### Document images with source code
______
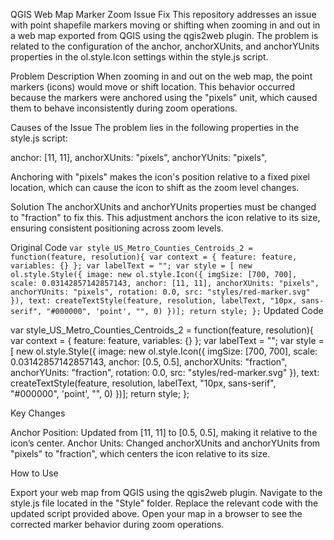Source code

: QGIS Web Map Marker Zoom Issue Fix
This repository addresses an issue with point shapefile markers moving or shifting when zooming in and out in a web map exported from QGIS using the qgis2web plugin. The problem is related to the configuration of the anchor, anchorXUnits, and anchorYUnits properties in the ol.style.Icon settings within the style.js script.

Problem Description
When zooming in and out on the web map, the point markers (icons) would move or shift location. This behavior occurred because the markers were anchored using the "pixels" unit, which caused them to behave inconsistently during zoom operations.

Causes of the Issue
The problem lies in the following properties in the style.js script:

anchor: [11, 11],
anchorXUnits: "pixels",
anchorYUnits: "pixels",


Anchoring with "pixels" makes the icon's position relative to a fixed pixel location, which can cause the icon to shift as the zoom level changes.

Solution
The anchorXUnits and anchorYUnits properties must be changed to "fraction" to fix this. This adjustment anchors the icon relative to its size, ensuring consistent positioning across zoom levels.

Original Code
`
var style_US_Metro_Counties_Centroids_2 = function(feature, resolution){
    var context = { feature: feature, variables: {} };
    var labelText = "";
    var style = [ new ol.style.Style({
        image: new ol.style.Icon({
            imgSize: [700, 700],
            scale: 0.03142857142857143,
            anchor: [11, 11],
            anchorXUnits: "pixels",
            anchorYUnits: "pixels",
            rotation: 0.0,
            src: "styles/red-marker.svg"
        }),
        text: createTextStyle(feature, resolution, labelText, "10px, sans-serif", "#000000", 'point', "", 0)
    })];
    return style;
};
`
Updated Code

var style_US_Metro_Counties_Centroids_2 = function(feature, resolution){
    var context = { feature: feature, variables: {} };
    var labelText = "";
    var style = [ new ol.style.Style({
        image: new ol.style.Icon({
            imgSize: [700, 700],
            scale: 0.03142857142857143,
            anchor: [0.5, 0.5],
            anchorXUnits: "fraction",
            anchorYUnits: "fraction",
            rotation: 0.0,
            src: "styles/red-marker.svg"
        }),
        text: createTextStyle(feature, resolution, labelText, "10px, sans-serif", "#000000", 'point', "", 0)
    })];
    return style;
};

Key Changes

Anchor Position: Updated from [11, 11] to [0.5, 0.5], making it relative to the icon’s center.
Anchor Units: Changed anchorXUnits and anchorYUnits from "pixels" to "fraction", which centers the icon relative to its size.

How to Use

Export your web map from QGIS using the qgis2web plugin.
Navigate to the style.js file located in the "Style" folder.
Replace the relevant code with the updated script provided above.
Open your map in a browser to see the corrected marker behavior during zoom operations.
______
### TASK STATEMENT
If a line of the records contains the word "during", count it; give only the total.

### SOLUTION
2